Um importante fator que Tayora costuma trabalhar é a comunicação não violenta, em que os pais não transmitem suas mágoas nas falas. Assim, a conversa não se transforma em uma discussão. “É importante comunicar o fato e não a sua interpretação dele; falar sobre o seu sentimento e não o julgamento do que a outra pessoa fez; e explicar qual é a sua necessidade em frente àquela situação, sem cobrar. Cada um fazendo o seu possível”, indica a psicóloga conjugal.
Renata adiciona que os pais precisam atentar-se à mudança de comportamento das crianças. Especialmente durante este período de confinamento, elas vão estar com muitas emoções à flor da pele e é preciso abraçar todas elas. “Se a criança está com algum problema emocional, ela demonstra através de comportamentos inadequados. É necessário acolher e entender que a criança tem direito de se sentir desconfortável, de se sentir mal, de ter emoções”, diz. É comum que os pequenos tenham raiva, ansiedade e tristeza, por isso, vão precisar de muito apoio dos pais. Os filhos devem ser acolhidos e corrigidos no comportamento, o que não significa ser ruim com eles. O convívio genuíno, próximo, afetuoso e respeitoso é essencial.
Riscos da alienação parental
Outro aspecto que Renata destaca é a alienação parental. Esse conceito refere-se à grave situação em que a criança ou adolescente é induzida a destruir seus vínculos com um dos pais. Este é um tema bastante atual, polêmico e recorrente que vem despertando a atenção de vários profissionais da área jurídica e da saúde.
“A alienação toma proporções que você não tem ideia. É muito sério”, opina a psicóloga. Até mesmo de forma inconsciente, os pais podem usar os pequenos como uma forma de afetar o outro, o que traz sérias consequências para os filhos não só quando crianças, mas quando adultos também. A alienação parental pode gerar prejuízos nas relações futuras dos filhos, assim como no trabalho e na autoestima. Renata alerta que é muito importante que os pais atentem-se a isso. Segundo a especialista, uma forma de evitar que a alienação aconteça é não falar mal do ex-parceiro na frente das crianças.
Apoio psicológico
Especialmente em casos em que a relação termina de forma conturbada, Renata recomenda que os pais busquem apoio psicológico com profissionais da área. Ainda mais com a pandemia, o divórcio pode trazer sentimentos muito intensos. “Os dois precisam entender que os problemas não acabam com a separação. Às vezes, eles vão ter que pedir ajuda profissional para conseguirem se entender e se comunicar de forma efetiva, chegando a uma conclusão comum”, relata. Mesmo com todas as mágoas, eles precisam fazer o máximo para preservar a própria saúde emocional, assim como a das crianças.

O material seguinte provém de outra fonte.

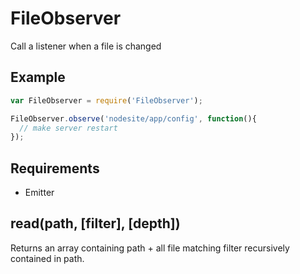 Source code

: FileObserver
=============

Call a listener when a file is changed

## Example

```javascript
var FileObserver = require('FileObserver');

FileObserver.observe('nodesite/app/config', function(){
  // make server restart
});
```

## Requirements

- Emitter

## read(path, [filter], [depth])

Returns an array containing path + all file matching filter recursively contained in path. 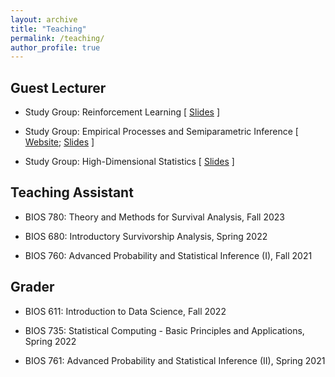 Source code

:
```yaml
---
layout: archive
title: "Teaching"
permalink: /teaching/
author_profile: true
---
```


## Guest Lecturer

  - Study Group: Reinforcement Learning [ [Slides](/teaching/RL) ]

  - Study Group: Empirical Processes and Semiparametric Inference [ [Website](https://tarheels.live/bios2021/); [Slides](/teaching/EPSI) ]

  - Study Group: High-Dimensional Statistics [ [Slides](/teaching/HDS) ]

## Teaching Assistant

  - BIOS 780: Theory and Methods for Survival Analysis, Fall 2023

  - BIOS 680: Introductory Survivorship Analysis, Spring 2022

  - BIOS 760: Advanced Probability and Statistical Inference (I), Fall 2021

## Grader

  - BIOS 611: Introduction to Data Science, Fall 2022

  - BIOS 735: Statistical Computing - Basic Principles and Applications, Spring 2022

  - BIOS 761: Advanced Probability and Statistical Inference (II), Spring 2021
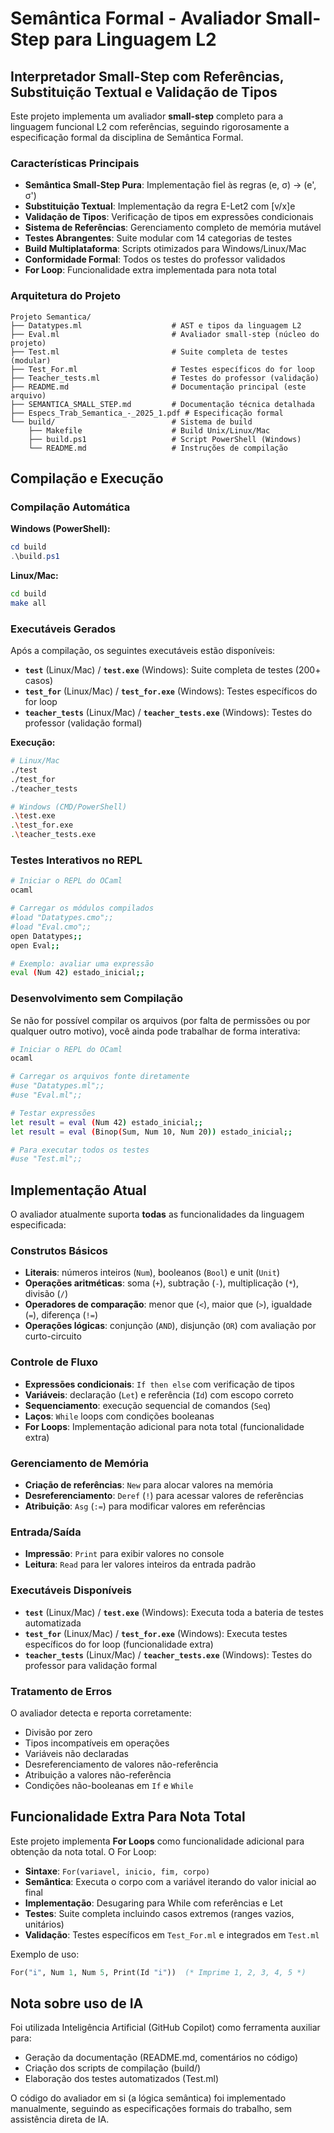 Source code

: # Semântica Formal - Avaliador Small-Step para Linguagem L2

## Interpretador Small-Step com Referências, Substituição Textual e Validação de Tipos

Este projeto implementa um avaliador **small-step** completo para a linguagem funcional L2 com referências, seguindo rigorosamente a especificação formal da disciplina de Semântica Formal.

### **Características Principais**
- **Semântica Small-Step Pura**: Implementação fiel às regras (e, σ) → (e', σ')
- **Substituição Textual**: Implementação da regra E-Let2 com [v/x]e
- **Validação de Tipos**: Verificação de tipos em expressões condicionais
- **Sistema de Referências**: Gerenciamento completo de memória mutável
- **Testes Abrangentes**: Suite modular com 14 categorias de testes
- **Build Multiplataforma**: Scripts otimizados para Windows/Linux/Mac
- **Conformidade Formal**: Todos os testes do professor validados
- **For Loop**: Funcionalidade extra implementada para nota total

### **Arquitetura do Projeto**

```
Projeto Semantica/
├── Datatypes.ml                    # AST e tipos da linguagem L2
├── Eval.ml                         # Avaliador small-step (núcleo do projeto)
├── Test.ml                         # Suite completa de testes (modular)
├── Test_For.ml                     # Testes específicos do for loop
├── Teacher_tests.ml                # Testes do professor (validação)
├── README.md                       # Documentação principal (este arquivo)
├── SEMANTICA_SMALL_STEP.md         # Documentação técnica detalhada
├── Especs_Trab_Semantica_-_2025_1.pdf # Especificação formal
└── build/                          # Sistema de build
    ├── Makefile                    # Build Unix/Linux/Mac
    ├── build.ps1                   # Script PowerShell (Windows)
    └── README.md                   # Instruções de compilação
```

## Compilação e Execução

### Compilação Automática

**Windows (PowerShell):**
```powershell
cd build
.\build.ps1
```

**Linux/Mac:**
```bash
cd build
make all
```

### Executáveis Gerados

Após a compilação, os seguintes executáveis estão disponíveis:

- **`test`** (Linux/Mac) / **`test.exe`** (Windows): Suite completa de testes (200+ casos)
- **`test_for`** (Linux/Mac) / **`test_for.exe`** (Windows): Testes específicos do for loop
- **`teacher_tests`** (Linux/Mac) / **`teacher_tests.exe`** (Windows): Testes do professor (validação formal)

**Execução:**
```bash
# Linux/Mac
./test
./test_for
./teacher_tests

# Windows (CMD/PowerShell)
.\test.exe
.\test_for.exe
.\teacher_tests.exe
```

### Testes Interativos no REPL

```bash
# Iniciar o REPL do OCaml
ocaml

# Carregar os módulos compilados
#load "Datatypes.cmo";;
#load "Eval.cmo";;
open Datatypes;;
open Eval;;

# Exemplo: avaliar uma expressão
eval (Num 42) estado_inicial;;
```

### Desenvolvimento sem Compilação

Se não for possível compilar os arquivos (por falta de permissões ou por qualquer outro motivo), você ainda pode trabalhar de forma interativa:

```bash
# Iniciar o REPL do OCaml
ocaml

# Carregar os arquivos fonte diretamente
#use "Datatypes.ml";;
#use "Eval.ml";;

# Testar expressões
let result = eval (Num 42) estado_inicial;;
let result = eval (Binop(Sum, Num 10, Num 20)) estado_inicial;;

# Para executar todos os testes
#use "Test.ml";;
```

## Implementação Atual

O avaliador atualmente suporta **todas** as funcionalidades da linguagem especificada:

### Construtos Básicos
- **Literais**: números inteiros (`Num`), booleanos (`Bool`) e unit (`Unit`)
- **Operações aritméticas**: soma (`+`), subtração (`-`), multiplicação (`*`), divisão (`/`)
- **Operadores de comparação**: menor que (`<`), maior que (`>`), igualdade (`=`), diferença (`!=`)
- **Operações lógicas**: conjunção (`AND`), disjunção (`OR`) com avaliação por curto-circuito

### Controle de Fluxo
- **Expressões condicionais**: `If then else` com verificação de tipos
- **Variáveis**: declaração (`Let`) e referência (`Id`) com escopo correto
- **Sequenciamento**: execução sequencial de comandos (`Seq`)
- **Laços**: `While` loops com condições booleanas
- **For Loops**: Implementação adicional para nota total (funcionalidade extra)

### Gerenciamento de Memória
- **Criação de referências**: `New` para alocar valores na memória
- **Desreferenciamento**: `Deref` (`!`) para acessar valores de referências
- **Atribuição**: `Asg` (`:=`) para modificar valores em referências

### Entrada/Saída
- **Impressão**: `Print` para exibir valores no console
- **Leitura**: `Read` para ler valores inteiros da entrada padrão

### Executáveis Disponíveis
- **`test`** (Linux/Mac) / **`test.exe`** (Windows): Executa toda a bateria de testes automatizada
- **`test_for`** (Linux/Mac) / **`test_for.exe`** (Windows): Executa testes específicos do for loop (funcionalidade extra)
- **`teacher_tests`** (Linux/Mac) / **`teacher_tests.exe`** (Windows): Testes do professor para validação formal

### Tratamento de Erros
O avaliador detecta e reporta corretamente:
- Divisão por zero
- Tipos incompatíveis em operações
- Variáveis não declaradas
- Desreferenciamento de valores não-referência
- Atribuição a valores não-referência
- Condições não-booleanas em `If` e `While`


## Funcionalidade Extra Para Nota Total

Este projeto implementa **For Loops** como funcionalidade adicional para obtenção da nota total. O For Loop:

- **Sintaxe**: `For(variavel, inicio, fim, corpo)`
- **Semântica**: Executa o corpo com a variável iterando do valor inicial ao final
- **Implementação**: Desugaring para While com referências e Let
- **Testes**: Suite completa incluindo casos extremos (ranges vazios, unitários)
- **Validação**: Testes específicos em `Test_For.ml` e integrados em `Test.ml`

Exemplo de uso:
```ocaml
For("i", Num 1, Num 5, Print(Id "i"))  (* Imprime 1, 2, 3, 4, 5 *)
```

## Nota sobre uso de IA

Foi utilizada Inteligência Artificial (GitHub Copilot) como ferramenta auxiliar para:
- Geração da documentação (README.md, comentários no código)
- Criação dos scripts de compilação (build/)
- Elaboração dos testes automatizados (Test.ml)

O código do avaliador em si (a lógica semântica) foi implementado manualmente, seguindo as especificações formais do trabalho, sem assistência direta de IA.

“As pessoas acham que precisa fazer terapia de casal só se elas quiserem ficar juntas, e isso não é verdade. Elas vão precisar fazer terapia como pais, para ajudar as crianças”, conta Renata. Apesar de não parecer, é possível sobreviver a um coração partido, mesmo com todas as adversidades da pandemia. A psicóloga afirma que as pessoas não devem hesitar em pedir ajuda. A melhor forma de passar por essa situação é transformar sentimentos em palavras.